DIAGONALE / SIEGERFILME

25/03/19 Durchaus nicht alltäglich, dass zu Ende eines Filmfestivals, bei der Präsentation des Siegerfilms, Publikum in Scharen den Saal verlässt. Ein Misstrauensvotum gegen die Wahl der Jury, die sich für den Spielfilm Chaos von Sara Fattahi für den Großen Diagonale-Preis entschieden hat?

Von Reinhard Kriechbaum

Die seit 2010 in Wien lebende Filmemacherin Sara Fattahi wurde 1983 in Damaskus geboren. Das Chaos – das sie zum Titel ihres Films gewählt hat – trägt auch sie in sich: seelische Verwundungen durch den Krieg, mit denen die drei Protagonistinnen (eine von ihnen das Alter Ego der Regisseurin) auf je eigene Weise zurecht kommen müssen.
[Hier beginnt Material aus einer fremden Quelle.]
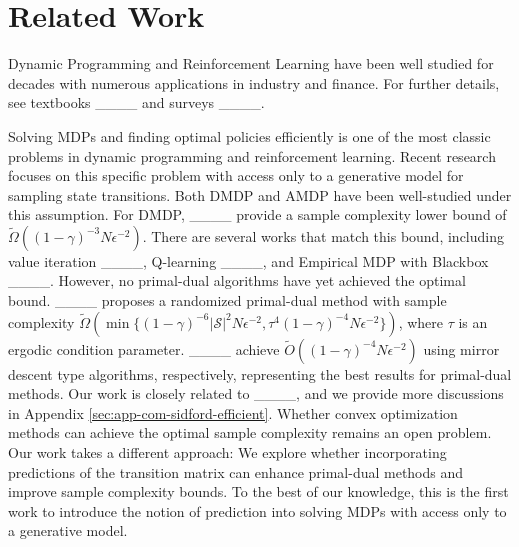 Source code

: \section{Related Work}

Dynamic Programming and Reinforcement Learning have been well studied for decades with numerous applications in industry and finance. For further details, see textbooks ____ and surveys ____.

Solving MDPs and finding optimal policies efficiently is one of the most classic problems in dynamic programming and reinforcement learning. 
Recent research focuses on this specific problem with access only to a generative model for sampling state transitions. Both DMDP and AMDP have been well-studied under this assumption. For DMDP, ____ provide a sample complexity lower bound of $\tilde{\Omega}((1-\gamma)^{-3} N \epsilon^{-2})$. There are several works that match this bound, including value iteration ____, Q-learning ____, and Empirical MDP with Blackbox ____.
However, no primal-dual algorithms have yet achieved the optimal bound. ____ proposes a randomized primal-dual method with sample complexity $\tilde{\Omega}(\min\{(1-\gamma)^{-6} |\mathcal{S}|^2N \epsilon^{-2},\tau^{4}(1-\gamma)^{-4} N \epsilon^{-2}\})$, where $\tau$ is an ergodic condition parameter. 
____ achieve $\tilde{O}((1-\gamma)^{-4} N \epsilon^{-2})$ using mirror descent type algorithms, respectively, representing the best results for primal-dual methods. Our work is closely related to ____, and we provide more discussions in Appendix \ref{sec:app-com-sidford-efficient}.
Whether convex optimization methods can achieve the optimal sample complexity remains an open problem.
Our work takes a different approach: We explore whether incorporating predictions of the transition matrix can enhance primal-dual methods and improve sample complexity bounds. To the best of our knowledge, this is the first work to introduce the notion of prediction into solving MDPs with access only to a generative model.


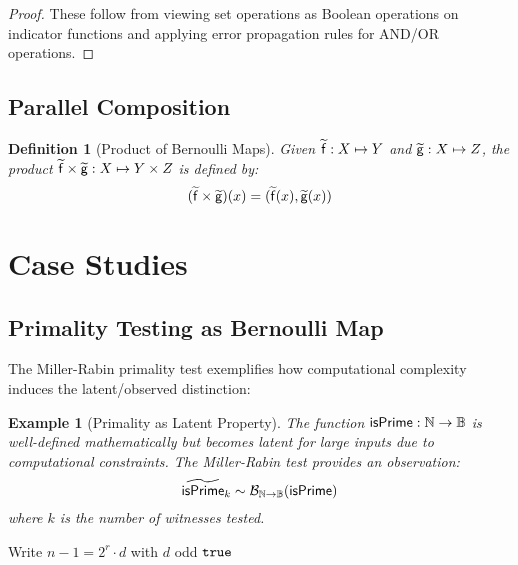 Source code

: \documentclass[11pt,final,hidelinks]{article}
\newtheorem{definition}[theorem]{Definition}
\newtheorem{example}[theorem]{Example}
\newcommand{\AFun}[1]{\obs{\mathsf{#1}}}  %
\newcommand{\Set}[1]{#1}              %
\begin{document}
\begin{proof}
These follow from viewing set operations as Boolean operations on indicator functions and applying error propagation rules for AND/OR operations.
\end{proof}

\subsection{Parallel Composition}

\begin{definition}[Product of Bernoulli Maps]
Given $\AFun{f} : \Set{X} \mapsto \Set{Y}$ and $\AFun{g} : \Set{X} \mapsto \Set{Z}$, the product $\AFun{f} \times \AFun{g} : \Set{X} \mapsto \Set{Y} \times \Set{Z}$ is defined by:
\begin{equation}
(\AFun{f} \times \AFun{g})(x) = (\AFun{f}(x), \AFun{g}(x))
\end{equation}
\end{definition}

\section{Case Studies}

\subsection{Primality Testing as Bernoulli Map}

The Miller-Rabin primality test exemplifies how computational complexity induces the latent/observed distinction:

\begin{example}[Primality as Latent Property]
The function $\mathsf{isPrime}: \mathbb{N} \to \mathbb{B}$ is well-defined mathematically but becomes \emph{latent} for large inputs due to computational constraints. The Miller-Rabin test provides an \emph{observation}:
\begin{equation}
\widetilde{\mathsf{isPrime}}_k \sim \mathcal{B}_{\mathbb{N} \to \mathbb{B}}(\mathsf{isPrime})
\end{equation}
where $k$ is the number of witnesses tested.
\end{example}

\begin{algorithm}[H]
\SetAlgoLined
{}
Write $n-1 = 2^r \cdot d$ with $d$ odd\;
\Return $\mathtt{true}$\;
\caption{Miller-Rabin Primality Test}
\end{algorithm}
\end{document}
Fast gespensisch die Frau, die ihre Wohnung in Damaskus nicht verlässt, die in einer Art privatem Zeremoniell Tag um Tag ihrem ermordeten Sohn frische Wäsche zurecht legt und vor allem stumm trauert. Eine andere ist nach Schweden ins Exil gegangen und versucht dort als Künslerin ihre Traumata aufzuarbeiten. Aus den Stoff-Collagen und Bildern spricht „der Lebensschmerz, der mich durchbohrt“, wie sie einmal sagt. Sie erzählt auch von der bipolaren Störung, an der sie leidet. Die dritte Frau, die man ausschließlich auf ihren wegen durch Wien in Rückansicht zu Gesicht bekommt, steht für Sara Fattahi selbst. Dieser Frau hat Sara Fattahi keine eigenen Worte gegeben, sondern lässt Gedichte gegen den Krieg von Ingeborg Bachmann (und sogar diese selbst) rezitieren.

Chaos ist ein essayistischer Spielfilm mit Doku-Anmutung. Das irritiert ebenso wie die Langsamkeit. Zusammenhänge erschließen sich erst in langen Zeitabschnitten, nach Suchbewegungen der immer ganz nahe Kamera in oft abgedunkelten Räumen: Orientalisches Erzählen funktioniert auch im Bild elementar anders als im Abendland. Das hat gar nicht wenige im Publikum zum vorzeitigen Aufbruch bewegt. Ungeduld ist ein ganz schlechter Wegbegleiter für diesen Film, der „ gleichzeitig Prozess und Wahrnehmung ist“, wie die Jury schreibt.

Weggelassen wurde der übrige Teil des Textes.